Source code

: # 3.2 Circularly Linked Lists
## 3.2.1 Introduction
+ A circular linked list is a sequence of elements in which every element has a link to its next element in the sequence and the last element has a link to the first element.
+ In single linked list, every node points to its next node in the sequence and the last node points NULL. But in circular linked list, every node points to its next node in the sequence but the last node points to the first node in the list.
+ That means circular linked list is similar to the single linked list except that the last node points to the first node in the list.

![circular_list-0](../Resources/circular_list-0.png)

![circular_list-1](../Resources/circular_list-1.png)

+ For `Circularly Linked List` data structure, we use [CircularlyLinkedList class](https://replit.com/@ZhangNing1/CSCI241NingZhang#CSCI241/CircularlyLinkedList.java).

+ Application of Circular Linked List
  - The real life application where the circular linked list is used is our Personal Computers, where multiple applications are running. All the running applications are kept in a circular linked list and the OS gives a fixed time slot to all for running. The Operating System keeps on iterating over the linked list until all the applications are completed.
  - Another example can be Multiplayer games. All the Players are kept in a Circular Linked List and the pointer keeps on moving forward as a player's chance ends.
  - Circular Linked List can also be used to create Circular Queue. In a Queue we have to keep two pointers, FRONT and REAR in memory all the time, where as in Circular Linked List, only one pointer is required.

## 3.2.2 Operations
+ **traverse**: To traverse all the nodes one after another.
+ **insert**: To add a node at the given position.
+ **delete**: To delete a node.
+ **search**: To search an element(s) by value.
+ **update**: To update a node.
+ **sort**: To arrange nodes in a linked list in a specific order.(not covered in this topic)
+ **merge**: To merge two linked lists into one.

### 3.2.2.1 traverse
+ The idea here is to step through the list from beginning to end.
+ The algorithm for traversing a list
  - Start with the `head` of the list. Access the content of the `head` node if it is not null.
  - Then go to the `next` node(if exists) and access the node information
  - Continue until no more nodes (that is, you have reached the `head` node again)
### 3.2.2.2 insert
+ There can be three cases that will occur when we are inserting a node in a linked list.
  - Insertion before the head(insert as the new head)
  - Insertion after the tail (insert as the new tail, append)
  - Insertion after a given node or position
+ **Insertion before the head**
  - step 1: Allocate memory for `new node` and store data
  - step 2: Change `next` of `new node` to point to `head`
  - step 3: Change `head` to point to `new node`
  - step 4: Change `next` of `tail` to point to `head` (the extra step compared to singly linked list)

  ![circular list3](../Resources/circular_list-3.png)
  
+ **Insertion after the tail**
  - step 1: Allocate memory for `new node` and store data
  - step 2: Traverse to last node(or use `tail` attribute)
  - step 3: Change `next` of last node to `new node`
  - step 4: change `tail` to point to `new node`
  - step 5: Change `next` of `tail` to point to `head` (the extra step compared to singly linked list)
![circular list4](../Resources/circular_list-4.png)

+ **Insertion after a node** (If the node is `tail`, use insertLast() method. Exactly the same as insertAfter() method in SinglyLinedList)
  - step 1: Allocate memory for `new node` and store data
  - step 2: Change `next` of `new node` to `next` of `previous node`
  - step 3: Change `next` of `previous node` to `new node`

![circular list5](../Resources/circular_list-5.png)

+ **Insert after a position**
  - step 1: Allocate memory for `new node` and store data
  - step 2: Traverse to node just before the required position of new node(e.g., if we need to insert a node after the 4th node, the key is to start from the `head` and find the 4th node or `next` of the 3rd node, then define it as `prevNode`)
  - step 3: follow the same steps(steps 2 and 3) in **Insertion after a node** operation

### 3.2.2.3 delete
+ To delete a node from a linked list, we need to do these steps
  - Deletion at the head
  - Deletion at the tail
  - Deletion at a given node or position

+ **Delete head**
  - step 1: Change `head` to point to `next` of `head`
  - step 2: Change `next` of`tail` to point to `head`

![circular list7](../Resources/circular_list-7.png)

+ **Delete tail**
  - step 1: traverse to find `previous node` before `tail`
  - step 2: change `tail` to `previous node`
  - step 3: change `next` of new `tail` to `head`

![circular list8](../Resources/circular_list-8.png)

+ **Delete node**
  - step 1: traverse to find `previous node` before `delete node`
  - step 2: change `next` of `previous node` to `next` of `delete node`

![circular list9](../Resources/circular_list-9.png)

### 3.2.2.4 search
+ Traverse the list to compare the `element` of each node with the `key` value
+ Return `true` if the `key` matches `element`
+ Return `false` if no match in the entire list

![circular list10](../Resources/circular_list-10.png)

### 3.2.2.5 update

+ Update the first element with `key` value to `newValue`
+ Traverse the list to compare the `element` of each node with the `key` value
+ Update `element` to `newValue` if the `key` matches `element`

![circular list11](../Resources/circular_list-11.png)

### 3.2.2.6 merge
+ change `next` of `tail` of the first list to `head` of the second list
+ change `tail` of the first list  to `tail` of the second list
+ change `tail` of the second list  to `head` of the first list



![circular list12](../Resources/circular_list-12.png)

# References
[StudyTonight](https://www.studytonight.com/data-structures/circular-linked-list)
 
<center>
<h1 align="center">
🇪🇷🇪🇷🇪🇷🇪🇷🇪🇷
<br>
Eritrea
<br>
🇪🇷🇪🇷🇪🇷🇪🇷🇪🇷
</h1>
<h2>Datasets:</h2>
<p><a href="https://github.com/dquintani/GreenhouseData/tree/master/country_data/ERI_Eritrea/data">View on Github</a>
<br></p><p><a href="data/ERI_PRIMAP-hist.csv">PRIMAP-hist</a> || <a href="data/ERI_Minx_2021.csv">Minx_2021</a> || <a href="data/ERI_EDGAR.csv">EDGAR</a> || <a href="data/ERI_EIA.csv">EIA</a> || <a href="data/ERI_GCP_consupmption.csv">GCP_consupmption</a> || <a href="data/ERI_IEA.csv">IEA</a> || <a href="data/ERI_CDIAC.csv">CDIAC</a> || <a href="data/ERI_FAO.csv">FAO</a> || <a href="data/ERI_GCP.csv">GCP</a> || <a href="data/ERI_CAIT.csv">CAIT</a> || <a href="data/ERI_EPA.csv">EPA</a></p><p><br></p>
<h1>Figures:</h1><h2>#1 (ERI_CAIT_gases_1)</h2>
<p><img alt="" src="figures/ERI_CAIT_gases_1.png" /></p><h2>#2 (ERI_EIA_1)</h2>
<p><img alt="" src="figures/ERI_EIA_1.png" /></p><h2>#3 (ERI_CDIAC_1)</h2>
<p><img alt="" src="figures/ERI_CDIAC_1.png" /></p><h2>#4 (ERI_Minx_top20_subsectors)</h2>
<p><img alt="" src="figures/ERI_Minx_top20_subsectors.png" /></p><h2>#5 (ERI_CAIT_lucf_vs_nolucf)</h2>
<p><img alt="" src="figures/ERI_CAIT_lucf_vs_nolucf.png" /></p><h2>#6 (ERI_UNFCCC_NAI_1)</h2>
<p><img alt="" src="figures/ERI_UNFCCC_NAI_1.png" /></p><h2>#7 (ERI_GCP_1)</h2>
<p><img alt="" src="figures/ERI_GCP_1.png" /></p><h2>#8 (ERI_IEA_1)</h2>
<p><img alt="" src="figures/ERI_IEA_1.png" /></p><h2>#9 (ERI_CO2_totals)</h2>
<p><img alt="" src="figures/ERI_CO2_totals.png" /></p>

■ ■ ■ ■ ■ ■ ■

[AIM OF THE EXERCISE] Return nothing but the lines from the first line of the listing through the line with "- The real life", please, keeping every one of them unchanged.

[ANSWER AREA]
Source code

: # 3.2 Circularly Linked Lists
## 3.2.1 Introduction
+ A circular linked list is a sequence of elements in which every element has a link to its next element in the sequence and the last element has a link to the first element.
+ In single linked list, every node points to its next node in the sequence and the last node points NULL. But in circular linked list, every node points to its next node in the sequence but the last node points to the first node in the list.
+ That means circular linked list is similar to the single linked list except that the last node points to the first node in the list.

![circular_list-0](../Resources/circular_list-0.png)

![circular_list-1](../Resources/circular_list-1.png)

+ For `Circularly Linked List` data structure, we use [CircularlyLinkedList class](https://replit.com/@ZhangNing1/CSCI241NingZhang#CSCI241/CircularlyLinkedList.java).

+ Application of Circular Linked List
  - The real life application where the circular linked list is used is our Personal Computers, where multiple applications are running. All the running applications are kept in a circular linked list and the OS gives a fixed time slot to all for running. The Operating System keeps on iterating over the linked list until all the applications are completed.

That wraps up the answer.